Collected data
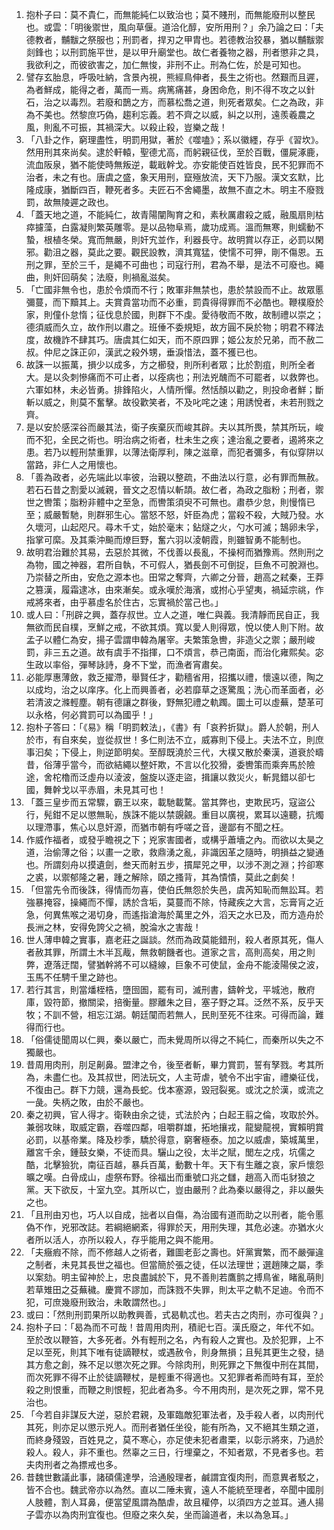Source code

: 1. 抱朴子曰：莫不貴仁，而無能純仁以致治也；莫不賤刑，而無能廢刑以整民也。或雲：「明後禦世，風向草偃。道洽化醇，安所用刑？」余乃論之曰：「夫德教者，黼黻之祭服也；刑罰者，捍刃之甲胄也。若德教治狡暴，猶以黼黻禦剡鋒也；以刑罰施平世，是以甲升廟堂也。故仁者養物之器，刑者懲非之具，我欲利之，而彼欲害之，加仁無悛，非刑不止。刑為仁佐，於是可知也。
2. 譬存玄胎息，呼吸吐納，含景內視，熊經鳥伸者，長生之術也。然艱而且遲，為者鮮成，能得之者，萬而一焉。病篤痛甚，身困命危，則不得不攻之以針石，治之以毒烈。若廢和鵲之方，而慕松喬之道，則死者眾矣。仁之為政，非為不美也。然黎庶巧偽，趨利忘義。若不齊之以威，糾之以刑，遠羨羲農之風，則亂不可振，其禍深大。以殺止殺，豈樂之哉！
3. 「八卦之作，窮理盡性，明罰用獄，著於《噬嗑》；系以徽纆，存乎《習坎》。然用刑其來尚矣。逮於軒轅，聖德尤高，而躬親征伐，至於百戰，僵屍涿鹿，流血阪泉，猶不能使時無叛逆，載戢幹戈。亦安能使百姓皆良，民不犯罪而不治者，未之有也。唐虞之盛，象天用刑，竄殛放流，天下乃服。漢文玄默，比隆成康，猶斷四百，鞭死者多。夫匠石不舍繩墨，故無不直之木。明主不廢戮罰，故無陵遲之政也。
4. 「蓋天地之道，不能純仁，故青陽闡陶育之和，素秋厲肅殺之威，融風扇則枯瘁攄藻，白露凝則繁英雕零。是以品物阜焉，歲功成焉。溫而無寒，則蠕動不蟄，根植冬榮。寬而無嚴，則奸宄並作，利器長守。故明賞以存正，必罰以閑邪。勸沮之器，莫此之要。觀民設教，濟其寬猛，使懦不可狎，剛不傷恩。五刑之罪，至於三千，是繩不可曲也；司寇行刑，君為不舉，是法不可廢也。繩曲，則奸回萌矣；法廢，則禍亂滋矣。
5. 「亡國非無令也，患於令煩而不行；敗軍非無禁也，患於禁設而不止。故眾慝彌蔓，而下黷其上。夫賞貴當功而不必重，罰貴得得罪而不必酷也。鞭樸廢於家，則僮仆怠惰；征伐息於國，則群下不虔。愛待敬而不敗，故制禮以崇之；德須威而久立，故作刑以肅之。班倕不委規矩，故方圓不戾於物；明君不釋法度，故機詐不肆其巧。唐虞其仁如天，而不原四罪；姬公友於兄弟，而不赦二叔。仲尼之誅正卯，漢武之殺外甥，垂淚惜法，蓋不獲已也。
6. 故誅一以振萬，損少以成多，方之櫛發，則所利者眾；比於割疽，則所全者大。是以灸刺慘痛而不可止者，以痊病也；刑法兇醜而不可罷者，以救弊也。六軍如林，未必皆勇。排鋒陷火，人情所憚。然恬顏以勸之，則投命者鮮；斷斬以威之，則莫不奮擊。故役歡笑者，不及叱咤之速；用誘悅者，未若刑戮之齊。
7. 是以安於感深谷而嚴其法，衛子疾棄灰而峻其辟。夫以其所畏，禁其所玩，峻而不犯，全民之術也。明治病之術者，杜未生之疾；達治亂之要者，遏將來之患。若乃以輕刑禁重罪，以薄法衛厚利，陳之滋章，而犯者彌多，有似穿阱以當路，非仁人之用懷也。
8. 「善為政者，必先端此以率彼，治親以整疏，不曲法以行意，必有罪而無赦。若石石昔之割愛以滅親，晉文之忍情以斬頡。故仁者，為政之脂粉；刑者，禦世之轡策；脂粉非體中之至急，而轡策須臾不可無也。肅恭少怠，則慢惰已至；威嚴暫馳，則群邪生心。當怒不怒，奸臣為虎；當殺不殺，大賊乃發。水久壞河，山起咫尺。尋木千丈，始於毫末；鉆燧之火，勺水可滅；鵠卵未孚，指掌可縻。及其乘沖飈而燎巨野，奮六羽以淩朝霞，則雖智勇不能制也。
9. 故明君治難於其易，去惡於其微，不伐善以長亂，不操柯而猶豫焉。然則刑之為物，國之神器，君所自執，不可假人，猶長劍不可倒捉，巨魚不可脫淵也。乃崇替之所由，安危之源本也。田常之奪齊，六卿之分晉，趙高之弒秦，王莽之篡漢，履霜逮冰，由來漸矣。或永嘆於海濱，或拊心乎望夷，禍延宗祧，作戒將來者，由乎慕虛名於住古，忘實禍於當己也。」
10. 或人曰：「刑辟之興，蓋存叔世。立人之道，唯仁與義。我清靜而民自正，我無欲而民自樸，烹鮮之戒，不欲其煩。寬以愛人則得眾，悅以使人則下附。故孟子以體仁為安，揚子雲謂申韓為屠宰。夫繁策急轡，非造父之禦；嚴刑峻罰，非三五之道。故有虞手不指揮，口不煩言，恭己南面，而治化雍熙矣。宓生政以率俗，彈琴詠詩，身不下堂，而漁者宵肅矣。
11. 必能厚惠薄斂，救乏擢滯，舉賢任才，勸穡省用，招攜以禮，懷遠以德，陶之以成均，治之以庠序。化上而興善者，必若靡草之逐驚風；洗心而革面者，必若清波之滌輕塵。朝有德讓之群後，野無犯禮之軌躅。圜土可以虛蕪，楚革可以永格，何必賞罰可以為國乎！」
12. 抱朴子答曰：「《易》稱「明罰敕法」，《書》有「哀矜折獄」。爵人於朝，刑人於市，有自來矣，豈從叔世！多仁則法不立，威寡則下侵上。夫法不立，則庶事汩矣；下侵上，則逆節明矣。至醇既澆於三代，大樸又散於秦漢，道衰於疇昔，俗薄乎當今，而欲結繩以整奸欺，不言以化狡猾，委轡策而乘奔馬於險途，舍柁櫓而泛虛舟以淩波，盤旋以逐走盜，揖讓以救災火，斬晁錯以卻七國，舞幹戈以平赤眉，未見其可也！
13. 「蓋三皇步而五常驟，霸王以來，載馳載騖。當其弊也，吏欺民巧，寇盜公行，髡鉗不足以懲無恥，族誅不能以禁覬覦。重目以廣視，累耳以遠聽，抗燭以理滯事，焦心以息奸源，而猶市朝有呼嗟之音，邊鄙有不聞之枉。
14. 作威作福者，或發乎瞻視之下；兇家害國者，或構乎蕭墻之內。而欲以太昊之道，治偷薄之俗；以畫一之歌，救鼎湧之亂，非識因革之隨時，明損益之變通也。所謂刻舟以摸遺劍，叁天而射五步，摜犀兕之甲，以涉不測之淵；扲卻寒之裘，以禦郁隆之暑，踵之解除，頤之搔背，其為憒憒，莫此之劇矣！
15. 「但當先令而後誅，得情而勿喜，使伯氏無怨於失邑，虞芮知恥而無訟耳。若強暴掩容，操繩而不憚，誘於含垢，莫蔓而不除，恃藏疾之大言，忘膏肓之近急，何異焦喉之渴切身，而遙指滄海於萬里之外，滔天之水已及，而方造舟於長洲之林，安得免誇父之禍，脫淪水之害哉！
16. 世人薄申韓之實事，嘉老莊之誕談。然而為政莫能錯刑，殺人者原其死，傷人者赦其罪，所謂土木半瓦胾，無救朝饑者也。道家之言，高則高矣，用之則弊，遼落迂闊，譬猶幹將不可以縫線，巨象不可使鼠，金舟不能淩陽侯之波，玉馬不任騁千里之跡也。
17. 若行其言，則當燔桎梏，墮囹圄，罷有司，滅刑書，鑄幹戈，平城池，散府庫，毀符節，撤關梁，掊衡量。膠離朱之目，塞子野之耳。泛然不系，反乎天牧；不訓不營，相忘江湖。朝廷闃而若無人，民則至死不往來。可得而論，難得而行也。
18. 「俗儒徒聞周以仁興，秦以嚴亡，而未覺周所以得之不純仁，而秦所以失之不獨嚴也。
19. 昔周用肉刑，刖足劓鼻。盟津之令，後至者斬，畢力賞罰，誓有孥戮。考其所為，未盡仁也。及其叔世，罔法玩文，人主苛虐，號令不出宇宙，禮樂征伐，不復由己。群下力競，還為長蛇。伐本塞源，毀冠裂冕。或沈之於漢，或流之一彘。失柄之敗，由於不嚴也。
20. 秦之初興，官人得才。衛鞅由余之徒，式法於內；白起王翦之倫，攻取於外。兼弱攻昧，取威定霸，吞噬四鄰，咀嚼群雄，拓地攘戎，龍變龍視，實賴明賞必罰，以基帝業。降及杪季，驕於得意，窮奢極泰。加之以威虐，築城萬里，離宮千余，鍾鼓女樂，不徒而具。驪山之役，太半之賦，閭左之戍，坑儒之酷，北擊獫狁，南征百越，暴兵百萬，動數十年。天下有生離之哀，家戶懷怨曠之嘆。白骨成山，虛祭布野。徐福出而重號口兆之讎，趙高入而屯豺狼之黨。天下欲反，十室九空。其所以亡，豈由嚴刑？此為秦以嚴得之，非以嚴失之也。
21. 「且刑由刃也，巧人以自成，拙者以自傷，為治國有道而助之以刑者，能令慝偽不作，兇邪改誌。若綱絕網紊，得罪於天，用刑失理，其危必速。亦猶水火者所以活人，亦所以殺人，存乎能用之與不能用。
22. 「夫癥瘕不除，而不修越人之術者，難圖老彭之壽也。奸黨實繁，而不嚴彈違之制者，未見其長世之福也。但當簡於張之徒，任以法理世；選趙陳之屬，季以案劾。明主留神於上，忠良盡誠於下，見不善則若鷹鹯之搏鳥雀，睹亂萌則若草雉田之芟蕪穢。慶賞不謬加，而誅戮不失罪，則太平之軌不足迪。令而不犯，可庶幾廢刑致治，未敢謂然也。」
23. 或曰：「然則刑罰果所以助教興善，式曷軌忒也。若夫古之肉刑，亦可復與？」
24. 抱朴子曰：「曷為而不可哉！昔周用肉刑，積祀七百。漢氏廢之，年代不如。至於改以鞭笞，大多死者。外有輕刑之名，內有殺人之實也。及於犯罪，上不足以至死，則其下唯有徒謫鞭杖，或遇赦令，則身無損；且髡其更生之發，撾其方愈之創，殊不足以懲次死之罪。今除肉刑，則死罪之下無復中刑在其間，而次死罪不得不止於徒謫鞭杖，是輕重不得適也。又犯罪者希而時有耳，至於殺之則恨重，而鞭之則恨輕，犯此者為多。今不用肉刑，是次死之罪，常不見治也。
25. 「今若自非謀反大逆，惡於君親，及軍臨敵犯軍法者，及手殺人者，以肉刑代其死，則亦足以懲示兇人。而刑者猶任坐役，能有所為，又不絕其生類之道，而終身殘毀，百姓見之，莫不寒心，亦足使未犯者肅栗，以彰示將來，乃過於殺人。殺人，非不重也。然辜之三日，行埋棄之，不知者眾，不見者多也。若夫肉刑者之為摽戒也多。
26. 昔魏世數議此事，諸碩儒達學，洽通殷理者，鹹謂宜復肉刑，而意異者駁之，皆不合也。魏武帝亦以為然。直以二陲未賓，遠人不能統至理者，卒聞中國刖人肢體，割人耳鼻，便當望風謂為酷虐，故且權停，以須四方之並耳。通人揚子雲亦以為肉刑宜復也。但廢之來久矣，坐而論道者，未以為急耳。」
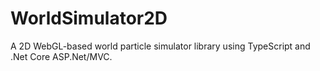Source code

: # WorldSimulator2D
A 2D WebGL-based world particle simulator library using TypeScript and .Net Core ASP.Net/MVC.
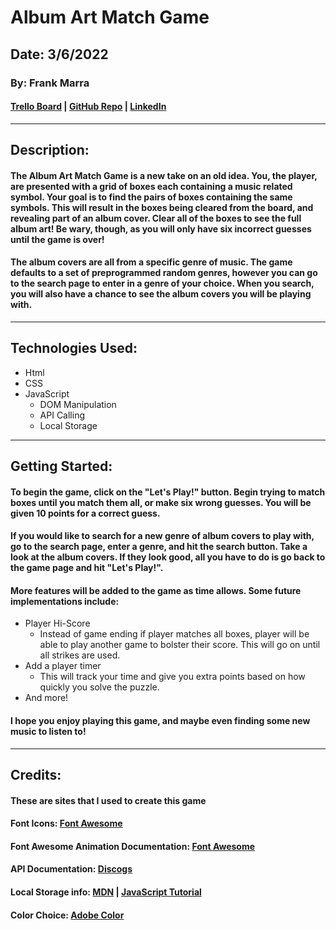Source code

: # Album Art Match Game

## Date: 3/6/2022

### By: Frank Marra

#### [Trello Board](https://trello.com/b/ZVDGahYn/gamusicmatchgame) | [GitHub Repo](https://github.com/frankmarra/Album_Art_Match_Game) | [LinkedIn](www.linkedin.com/in/frank-marra-5b5857a3)

---

## Description:

#### The Album Art Match Game is a new take on an old idea. You, the player, are presented with a grid of boxes each containing a music related symbol. Your goal is to find the pairs of boxes containing the same symbols. This will result in the boxes being cleared from the board, and revealing part of an album cover. Clear all of the boxes to see the full album art! Be wary, though, as you will only have six incorrect guesses until the game is over!

#### The album covers are all from a specific genre of music. The game defaults to a set of preprogrammed random genres, however you can go to the search page to enter in a genre of your choice. When you search, you will also have a chance to see the album covers you will be playing with.

---

## Technologies Used:

- Html
- CSS
- JavaScript
  - DOM Manipulation
  - API Calling
  - Local Storage

---

## Getting Started:

#### To begin the game, click on the "Let's Play!" button. Begin trying to match boxes until you match them all, or make six wrong guesses. You will be given 10 points for a correct guess.

#### If you would like to search for a new genre of album covers to play with, go to the search page, enter a genre, and hit the search button. Take a look at the album covers. If they look good, all you have to do is go back to the game page and hit "Let's Play!".

#### More features will be added to the game as time allows. Some future implementations include:

- Player Hi-Score
  - Instead of game ending if player matches all boxes, player will be able to play another game to bolster their score. This will go on until all strikes are used.
- Add a player timer
  - This will track your time and give you extra points based on how quickly you solve the puzzle.
- And more!

#### I hope you enjoy playing this game, and maybe even finding some new music to listen to!

---

## Credits:

#### These are sites that I used to create this game

#### Font Icons: [Font Awesome](https://fontawesome.com/)

#### Font Awesome Animation Documentation: [Font Awesome](https://fontawesome.com/v6/docs/web/style/animate)

#### API Documentation: [Discogs](https://www.discogs.com/developers#page:home,header:home-pagination)

#### Local Storage info: [MDN](https://developer.mozilla.org/en-US/docs/Web/API/Window/localStorage) | [JavaScript Tutorial](https://www.javascripttutorial.net/web-apis/javascript-localstorage/)

#### Color Choice: [Adobe Color](https://color.adobe.com)
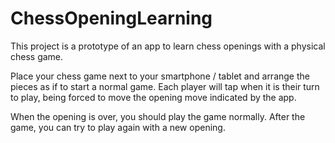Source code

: # ChessOpeningLearning

This project is a prototype of an app to learn chess openings with a physical chess game.

Place your chess game next to your smartphone / tablet and arrange the pieces as if to start a normal game.
Each player will tap when it is their turn to play, being forced to move the opening move indicated by the app.

When the opening is over, you should play the game normally. After the game, you can try to play again with a new opening.
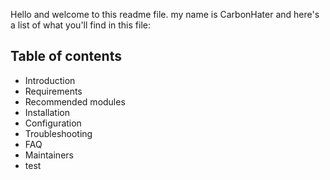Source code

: Hello and welcome to this readme file.  my name is CarbonHater and here's a list of what you'll find in this file:

## Table of contents

- Introduction
- Requirements
- Recommended modules
- Installation
- Configuration
- Troubleshooting
- FAQ
- Maintainers
- test
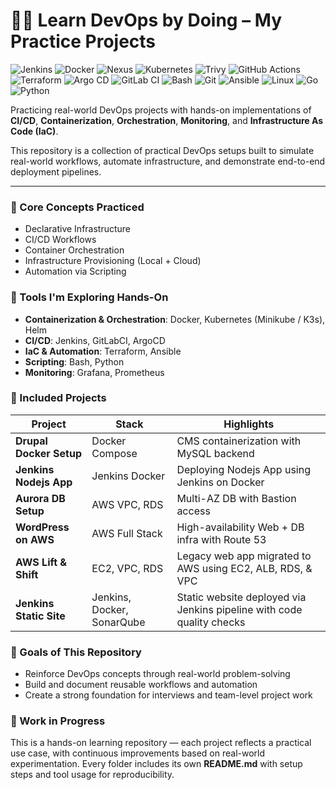 # 👨‍💻 Learn DevOps by Doing – My Practice Projects

![Jenkins](https://img.shields.io/badge/Jenkins-D24939?logo=jenkins&logoColor=white&style=for-the-badge)
![Docker](https://img.shields.io/badge/Docker-2496ED?logo=docker&logoColor=white&style=for-the-badge)
![Nexus](https://img.shields.io/badge/Nexus-green?logo=sonatype&logoColor=white&style=for-the-badge)
![Kubernetes](https://img.shields.io/badge/Kubernetes-326CE5?logo=kubernetes&logoColor=white&style=for-the-badge)
![Trivy](https://img.shields.io/badge/Trivy-007ACC?logo=trivy&logoColor=white&style=for-the-badge)
![GitHub Actions](https://img.shields.io/badge/GitHub_Actions-2088FF?logo=githubactions&logoColor=white&style=for-the-badge)
![Terraform](https://img.shields.io/badge/Terraform-7B42BC?logo=terraform&logoColor=white&style=for-the-badge)
![Argo CD](https://img.shields.io/badge/Argo-EF7B4D?logo=argo&logoColor=fff&style=for-the-badge)
![GitLab CI](https://img.shields.io/badge/GitLab_CI-FCA121?logo=gitlab&logoColor=white&style=for-the-badge)
![Bash](https://img.shields.io/badge/Bash-4EAA25?logo=gnu-bash&logoColor=white&style=for-the-badge)
![Git](https://img.shields.io/badge/Git-F05032?logo=git&logoColor=white&style=for-the-badge)
![Ansible](https://img.shields.io/badge/Ansible-EE0000?logo=ansible&logoColor=white&style=for-the-badge)
![Linux](https://img.shields.io/badge/Linux-FCC624?logo=linux&logoColor=black&style=for-the-badge)
![Go](https://img.shields.io/badge/Go-00ADD8?logo=go&logoColor=white&style=for-the-badge)
![Python](https://img.shields.io/badge/Python-3776AB?logo=python&logoColor=white&style=for-the-badge)


Practicing real-world DevOps projects with hands-on implementations of **CI/CD**, **Containerization**, **Orchestration**, **Monitoring**, and **Infrastructure As Code (IaC)**.

This repository is a collection of practical DevOps setups built to simulate real-world workflows, automate infrastructure, and demonstrate end-to-end deployment pipelines.

---

### 🧠 Core Concepts Practiced

- Declarative Infrastructure
- CI/CD Workflows
- Container Orchestration
- Infrastructure Provisioning (Local + Cloud)
- Automation via Scripting


### 🧰 Tools I'm Exploring Hands-On

- **Containerization & Orchestration**: Docker, Kubernetes (Minikube / K3s), Helm
- **CI/CD**: Jenkins, GitLabCI, ArgoCD
- **IaC & Automation**: Terraform, Ansible
- **Scripting**: Bash, Python
- **Monitoring**: Grafana, Prometheus


### 🧪 Included Projects

| Project                 | Stack          | Highlights                                                 |
|-------------------------|----------------|------------------------------------------------------------|
| **Drupal Docker Setup** | Docker Compose | CMS containerization with MySQL backend                    |
| **Jenkins Nodejs App**  | Jenkins Docker | Deploying Nodejs App using Jenkins on Docker               |
| **Aurora DB Setup**     | AWS VPC, RDS   | Multi-AZ DB with Bastion access                            |
| **WordPress on AWS**    | AWS Full Stack | High-availability Web + DB infra with Route 53             |
| **AWS Lift & Shift**    | EC2, VPC, RDS  | Legacy web app migrated to AWS using EC2, ALB, RDS, & VPC  |
| **Jenkins Static Site** | Jenkins, Docker, SonarQube | Static website deployed via Jenkins pipeline with code quality checks |



### 🎯 Goals of This Repository

- Reinforce DevOps concepts through real-world problem-solving
- Build and document reusable workflows and automation
- Create a strong foundation for interviews and team-level project work


### 🚧 Work in Progress

This is a hands-on learning repository — each project reflects a practical use case, with continuous improvements based on real-world experimentation. Every folder includes its own **README.md** with setup steps and tool usage for reproducibility.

#### [ABOUT THIS EXERCISE]
Could you restate, word for word, the lines above from the one with "- JavaScript" to the one with "#### Font Icons: [Font", both included?

#### [WRITTEN ANSWER]
- JavaScript
  - DOM Manipulation
  - API Calling
  - Local Storage

---

## Getting Started:

#### To begin the game, click on the "Let's Play!" button. Begin trying to match boxes until you match them all, or make six wrong guesses. You will be given 10 points for a correct guess.

#### If you would like to search for a new genre of album covers to play with, go to the search page, enter a genre, and hit the search button. Take a look at the album covers. If they look good, all you have to do is go back to the game page and hit "Let's Play!".

#### More features will be added to the game as time allows. Some future implementations include:

- Player Hi-Score
  - Instead of game ending if player matches all boxes, player will be able to play another game to bolster their score. This will go on until all strikes are used.
- Add a player timer
  - This will track your time and give you extra points based on how quickly you solve the puzzle.
- And more!

#### I hope you enjoy playing this game, and maybe even finding some new music to listen to!

---

## Credits:

#### These are sites that I used to create this game

#### Font Icons: [Font Awesome](https://fontawesome.com/)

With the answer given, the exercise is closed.